Sunday, June 12, 2011

Robert McCrum in The Observer yesterday

Has Keri got a bone to pick with VS Naipaul!

VS Naipaul's remarks about Jane Austen and other female writers have finally stirred a fellow Booker prize winner – who has been silent for decades – into action. Keri The Bone People Hulme, who lives on the South Island of New Zealand amid sheep and fisher folk, has told her New Zealand audience: "VS Naipaul is a misogynist prick whose works are dying. He accurately foresaw their relevance three decades ago: 'They will not survive me.' As he ages, his nasty behaviour - and judgments - become ever more wince-making. Many thousand women writers both outrank and will out-survive this slug." The language of literary criticism clearly has a different register in the Antipodes, but Hulme's indignation was shared by many of the guests, some in ebullient spirits, at a gathering prior to the Orange prize.

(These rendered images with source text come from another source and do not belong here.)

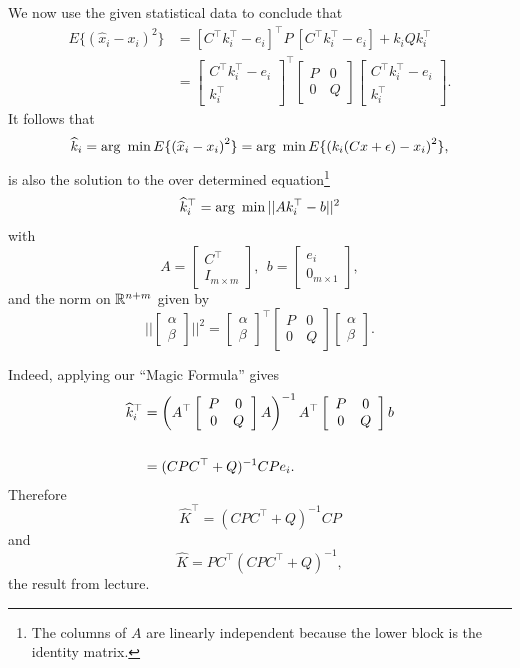 {We now use the given statistical data to conclude that
\begin{align*}
 E\{ \left( \widehat{x}_i - x_i \right)^2 \} &=   [C^\top k_i^\top-e_i]^\top P~ [C^\top k_i^\top-e_i] +  k_i Q k_i^\top \\
 &=\left[ \begin{array}{c} C^\top k_i^\top - e_i \\ k_i^\top\end{array} \right]^\top \left[ \begin{array}{cc}  P & 0  \\ 0& Q \end{array} \right] \left[ \begin{array}{c} C^\top k_i^\top - e_i \\ k_i^\top\end{array} \right].
\end{align*}
It follows that
$$\widehat{k}_i = {\rm arg}~\min  E\{ \left( \widehat{x}_i - x_i \right)^2 \} =\text{arg}~ \min E\{ \left( k_i (Cx+\epsilon)  - x_i \right)^2 \},$$
is also the solution to the over determined equation\footnote{The columns of $A$ are linearly independent because the lower block is the identity matrix.}
$$\widehat{k}_i^\top = {\rm arg}~\min ||A  k_i^\top - b||^2$$
with
$$A=\left[\begin{array}{c}  C^\top \\ I_{m\times m}\end{array} \right],~~b=\left[\begin{array}{c}  e_i \\ 0_{m\times 1}\end{array} \right],$$
and the norm on $\mathbb R^{n+m}$ given by $$||\left[ \begin{array}{c} \alpha \\ \beta\end{array} \right]||^2 = \left[ \begin{array}{c} \alpha \\ \beta\end{array} \right]^\top \left[ \begin{array}{cc}  P & 0  \\ 0& Q \end{array} \right] \left[ \begin{array}{c} \alpha \\ \beta\end{array} \right].$$

Indeed, applying our ``Magic Formula'' gives
 \begin{align*}
 \widehat{k}_i^\top &= \left( A^\top \left[ \begin{array}{cc}  P & 0  \\ 0& Q \end{array} \right]A \right)^{-1} A^\top  \left[ \begin{array}{cc}  P & 0  \\ 0& Q \end{array} \right] b \bigskip \\
 \\
 & = (CPC^\top + Q)^{-1} CPe_i.
 \end{align*}
Therefore
 $$ \widehat{K}^\top =  (CPC^\top + Q)^{-1} CP  $$
 and
  $$ \widehat{K} = PC^\top  (CPC^\top + Q)^{-1}, $$
  the result from lecture.


}
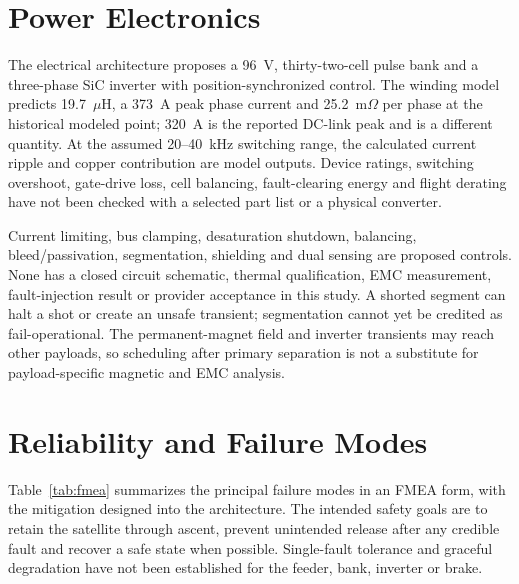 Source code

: \documentclass[conference]{IEEEtran}
\begin{document}
\section{Power Electronics}\label{sec:pe}
The electrical architecture proposes a 96~V, thirty-two-cell pulse bank and a three-phase SiC inverter with position-synchronized control. The winding model predicts 19.7~$\mu$H, a 373~A peak phase current and 25.2~m$\Omega$ per phase at the historical modeled point; 320~A is the reported DC-link peak and is a different quantity. At the assumed 20--40~kHz switching range, the calculated current ripple and copper contribution are model outputs. Device ratings, switching overshoot, gate-drive loss, cell balancing, fault-clearing energy and flight derating have not been checked with a selected part list or a physical converter.

Current limiting, bus clamping, desaturation shutdown, balancing, bleed/passivation, segmentation, shielding and dual sensing are proposed controls. None has a closed circuit schematic, thermal qualification, EMC measurement, fault-injection result or provider acceptance in this study. A shorted segment can halt a shot or create an unsafe transient; segmentation cannot yet be credited as fail-operational. The permanent-magnet field and inverter transients may reach other payloads, so scheduling after primary separation is not a substitute for payload-specific magnetic and EMC analysis.

\section{Reliability and Failure Modes}\label{sec:fmea}
Table~\ref{tab:fmea} summarizes the principal failure modes in an FMEA form, with the mitigation designed into the architecture. The intended safety goals are to retain the satellite through ascent, prevent unintended release after any credible fault and recover a safe state when possible. Single-fault tolerance and graceful degradation have not been established for the feeder, bank, inverter or brake.
\end{document}
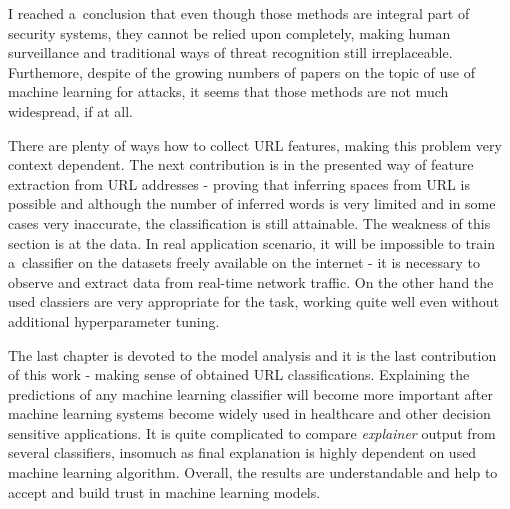 I reached a~conclusion that even though those methods are integral part of security systems, they cannot be relied upon completely, making human surveillance and traditional ways of threat recognition still irreplaceable.
Furthemore, despite of the growing numbers of  papers on the topic of use of machine learning for attacks, it seems that those methods are not much widespread, if at all.

There are plenty of ways how to collect URL features, making this problem very context dependent.
The next contribution is in the presented way of feature extraction from URL addresses - proving that inferring spaces from URL is possible and although the number of inferred words is very limited and in some cases very inaccurate, the classification is still attainable.
The weakness of this section is at the data.
In real application scenario, it will be impossible to train a~classifier on the datasets freely available on the internet - it is necessary to observe and extract data from real-time network traffic.
On the other hand the used classiers are very appropriate for the task, working quite well even without additional hyperparameter tuning.

The last chapter is devoted to the model analysis and it is the last contribution of this work - making sense of obtained URL classifications.
Explaining the predictions of any machine learning classifier will become more important after machine learning systems become widely used in healthcare and other decision sensitive applications.
It is quite complicated to compare \textit{explainer} output from several classifiers, insomuch as final explanation is highly dependent on used machine learning algorithm.
Overall, the results are understandable and help to accept and build trust in machine learning models.
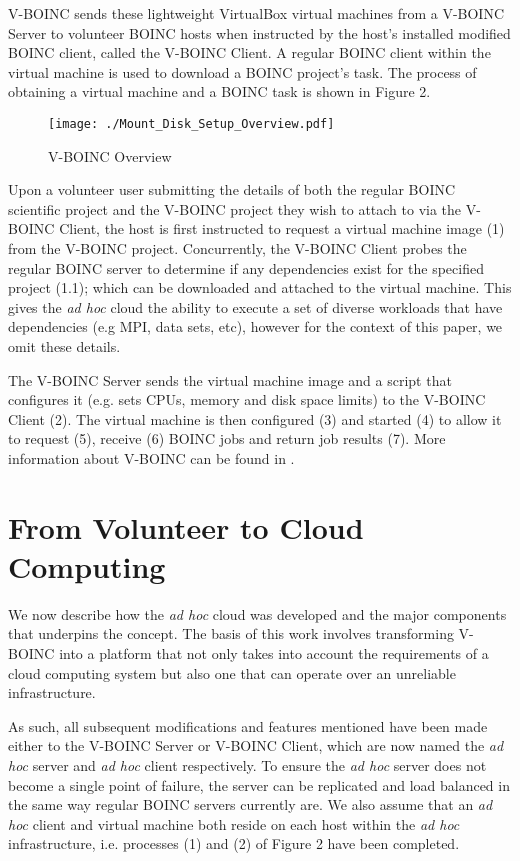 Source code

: \documentclass[10pt, conference, compsocconf]{IEEEtran}
\begin{document}
V-BOINC sends these lightweight VirtualBox virtual machines from a V-BOINC Server to volunteer BOINC hosts when instructed by the host's installed modified BOINC client, called the V-BOINC Client. A regular BOINC client within the virtual machine is used to download a BOINC project's task. The process of obtaining a virtual machine and a BOINC task is shown in Figure 2.

\begin{figure}[h!]
  \begin{center}
\texttt{[image: ./Mount\_Disk\_Setup\_Overview.pdf]}
  \end{center}
 \caption{V-BOINC Overview}
\end{figure}

Upon a volunteer user submitting the details of both the regular BOINC scientific project and the V-BOINC project they wish to attach to via the V-BOINC Client, the host is first instructed to request a virtual machine image (1) from the V-BOINC project. Concurrently, the V-BOINC Client probes the regular BOINC server to determine if any dependencies exist for the specified project (1.1); which can be downloaded and attached to the virtual machine. This gives the \textit{ad hoc} cloud the ability to execute a set of diverse workloads that have dependencies (e.g MPI, data sets, etc), however for the context of this paper, we omit these details.

The V-BOINC Server sends the virtual machine image and a script that configures it (e.g. sets CPUs, memory and disk space limits) to the V-BOINC Client (2). The virtual machine is then configured (3) and started (4) to allow it to request (5), receive (6) BOINC jobs and return job results (7). More information about V-BOINC can be found in \cite{McGilvary2013}.

\section{From Volunteer to Cloud Computing}
We now describe how the \textit{ad hoc} cloud was developed and the major components that underpins the concept. The basis of this work involves transforming V-BOINC into a platform that not only takes into account the requirements of a cloud computing system but also one that can operate over an unreliable infrastructure. 

As such, all subsequent modifications and features mentioned have been made either to the V-BOINC Server or V-BOINC Client, which are now named the \textit{ad hoc} server and \textit{ad hoc} client respectively. To ensure the \textit{ad hoc} server does not become a single point of failure, the server can be replicated and load balanced in the same way regular BOINC servers currently are. We also assume that an \textit{ad hoc} client and virtual machine both reside on each host within the \textit{ad hoc} infrastructure, i.e. processes (1) and (2) of Figure 2 have been completed.
\end{document}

Téa's Tiger feat walks away with the prize

And so to London's Festival Hall for the 16th year of the Orange prize, Britain's popular and reader-friendly prize for fiction. Orange's global reach now rivals Booker and the international shortlist, from Aminatta Forna to Nicole Krauss, reflected that. True to form, the favourite, Emma Donoghue's Room, was pipped at the post. The Tiger's Wife by Serbian-American Téa Obreht is a powerful account of the Balkan war, a novel acclaimed by prize chair Bettany Hughes as the work of "a truly exciting new talent". Among the onlookers, Tim Waterstone was talking up the appointment of James Daunt to the ailing book chain and Obreht's publisher, Weidenfeld, celebrated its good fortune. Obreht is the youngest-ever winner of this important trophy. For her, in a changing marketplace, the future's bright.